Обсуждение: PQgetvalue failed to return column value for non-text data in binary format

Поиск
Список
Период
Сортировка

PQgetvalue failed to return column value for non-text data in binary format

От
Jeff Lynn
Дата:
Hi,

I am new to PostgreSQL and tried using the libpq C library.  I can read 
a test table using PQgetvalue for text format, i.e. format = 0.  
However, when I experiment with using binary output format, I was unable 
to read anything else except result set fiend that is in char(x), 
varchar(x), i.e., character string data.

What have I done wrong?
  int *     pId; LPSTR pszName; double * pSalary;
  PGresult *pResult = PQexecParams(m_pConn, (LPCTSTR)strSelect, nParams,                 parmTypes, paramValues,
parmLengths,parmFormats, 1);
 
   pId = (int *)PQgetvalue(pResult, row, 0);   pszName = (LPSTR)PQgetvalue(pResult, row, 1);   pSalary = (double
*)PQgetvalue(pResult,row, 6);
 
   printf("id: %d name: %s salary: %f", *pId, pszName, *pSalary);     
What I got is as follow:

+ + + printing resultset, 2 rows, 8 columns
id: 167772160 name: Amy Who salary: 0.000000
id: 16777216 name: David Smith salary: 0.000000

Which supposed to return:
id: 10 name: Amy Who salary: 150000.00
id: 1  name: David Smith salary: 350000.00

Any help is greatly appreciated!

Jeff




Re: PQgetvalue failed to return column value for non-text data in binary format

От
Andrew McNamara
Дата:
>I am new to PostgreSQL and tried using the libpq C library.  I can read 
>a test table using PQgetvalue for text format, i.e. format = 0.  
>However, when I experiment with using binary output format, I was unable 
>to read anything else except result set fiend that is in char(x), 
>varchar(x), i.e., character string data.
>
>What have I done wrong?

The data returned in binary mode is in a (largely undocumented)
PostgreSQL form. Types like int4, and float8 are returned in network
byte order [1], while other types such as timestamps are in more subtle
formats. The only canonical reference to these formats is the PostgreSQL
source. 

In general, you should just use the text format, as it's more portable
and less likely to change over time, although the specifics of the text
format are also largely undocumented.

[1] http://en.wikipedia.org/wiki/Endianness

-- 
Andrew McNamara, Senior Developer, Object Craft
http://www.object-craft.com.au/


Re: PQgetvalue failed to return column value for non-text data in binary format

От
Jeff Lynn
Дата:
Thanks you very much for your help and clarification.  As programmer in 
heart, one tends to go straight the specific api.  I guess once one 
become so comfortable with a particular open source software, then one 
can go to the source to understand what is happening there.  But in my 
case, I guess I am far from that level of sophistication in 
understanding PostgreSQL.

This is interesting position to be taken by PostgreSQL.  For simple 
query, particularly with regards to reporting, one can go about using 
text for all column.  But a lot of time, I deal with large dataset 
ingestions and extracts that tends to take many hours to perform.  So I 
usually prefer binary form data for performance reason.  To that end, I 
found there is a significant different in the time it takes to ingest or 
extract data from one database to another database of totally different 
vendor.  Most of our company's works are done in Java nowadays, but for 
large data ingestions/extract/conversion, a C program out performs Java 
program fair and square, no debate there (based on actual run-time 
data).  For clarification, we deal with various business partners that 
we have to import/export large amount of data between heterogeneous 
databases that the wonderful technology of database replication does not 
apply for our use.

For this kind of operations, I even found the performance gain by 
creating C program out-weight a Java program for that same purpose.

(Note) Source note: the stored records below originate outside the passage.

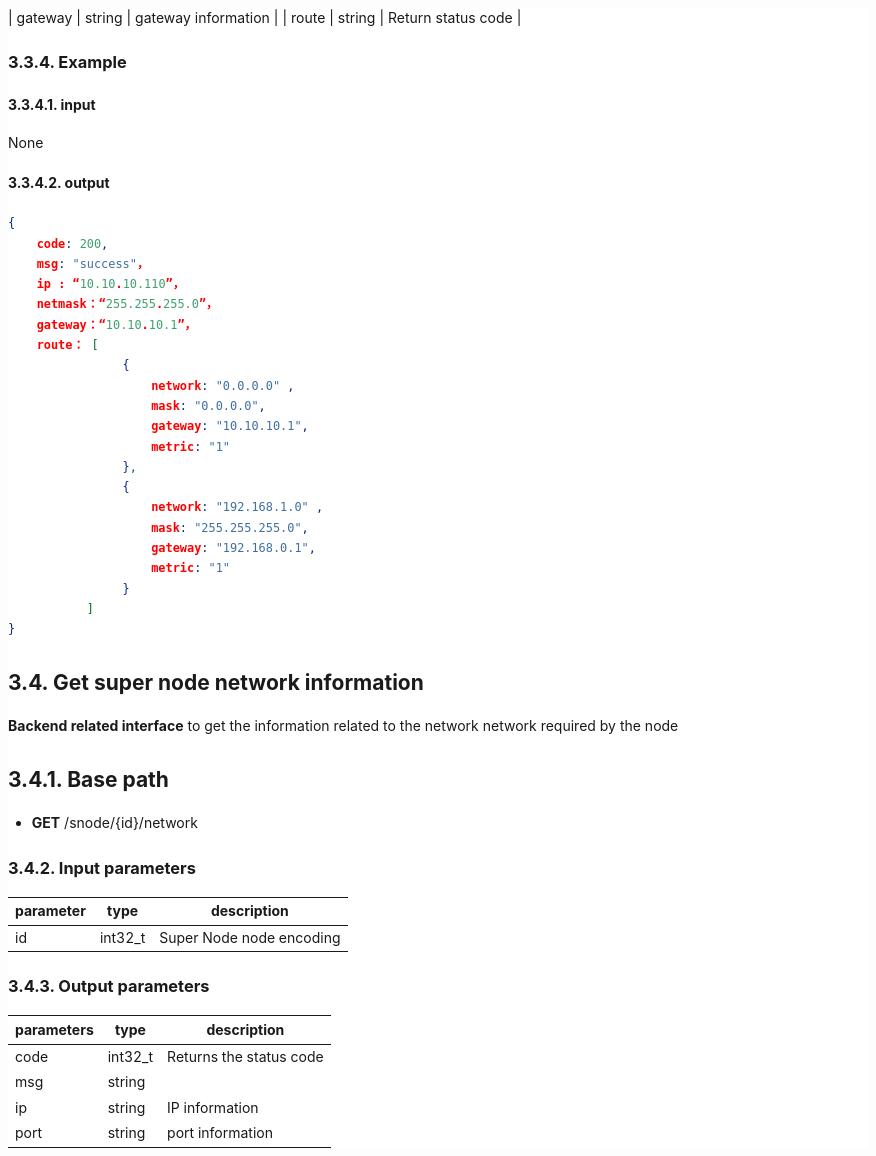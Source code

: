 | gateway | string | gateway information |
| route | string | Return status code |


### 3.3.4. Example
#### 3.3.4.1. input
None

#### 3.3.4.2. output
```json
{
    code: 200,
    msg: "success"，
    ip : “10.10.10.110”，
    netmask：“255.255.255.0”，
    gateway：“10.10.10.1”，
    route： [
                {
                    network: "0.0.0.0" ,
                    mask: "0.0.0.0",
                    gateway: "10.10.10.1",
                    metric: "1"
                },
                {
                    network: "192.168.1.0" ,
                    mask: "255.255.255.0",
                    gateway: "192.168.0.1",
                    metric: "1"
                }
           ]
}
```

## 3.4. Get super node network information
**Backend related interface** to get the information related to the network network required by the node
## 3.4.1. Base path
- **GET** /snode/{id}/network
### 3.4.2. Input parameters
| parameter | type | description |
| --- | --- | --- |
| id | int32_t | Super Node node encoding |
### 3.4.3. Output parameters
| parameters | type | description |
| --- | --- | --- |
| code | int32_t | Returns the status code |
| msg | string | |
| ip | string | IP information |
| port | string | port information |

I can get by using the socket function, ntohl() and ntohs() for smallint 
and int4 for the conversion.  But there is no such thing for the float4 
and float8 as well as the date, timestamp you mentioned.  I wish there 
is such function or macro available for the C interface. 

I do not agree with the "ease of portability" issue, because if that is 
the case, one can always give up performance and use Java for that 
purpose.  Beside, it should not be that much more difficult to provide 
win32 exe for PostgreSQL with PQgetvalue() that return int2, int4, 
float4, float8, date, datetime/timestamp, etc.

Jeff,

Andrew McNamara wrote:
> The data returned in binary mode is in a (largely undocumented)
> PostgreSQL form. Types like int4, and float8 are returned in network
> byte order [1], while other types such as timestamps are in more subtle
> formats. The only canonical reference to these formats is the PostgreSQL
> source. 
>
> In general, you should just use the text format, as it's more portable
> and less likely to change over time, although the specifics of the text
> format are also largely undocumented.
>
> [1] http://en.wikipedia.org/wiki/Endianness
>
>   




Re: PQgetvalue failed to return column value for non-text data in binary format

От
Andrew McNamara
Дата:
>This is interesting position to be taken by PostgreSQL.  For simple 
>query, particularly with regards to reporting, one can go about using 
>text for all column.  But a lot of time, I deal with large dataset 
>ingestions and extracts that tends to take many hours to perform.  So I 
>usually prefer binary form data for performance reason.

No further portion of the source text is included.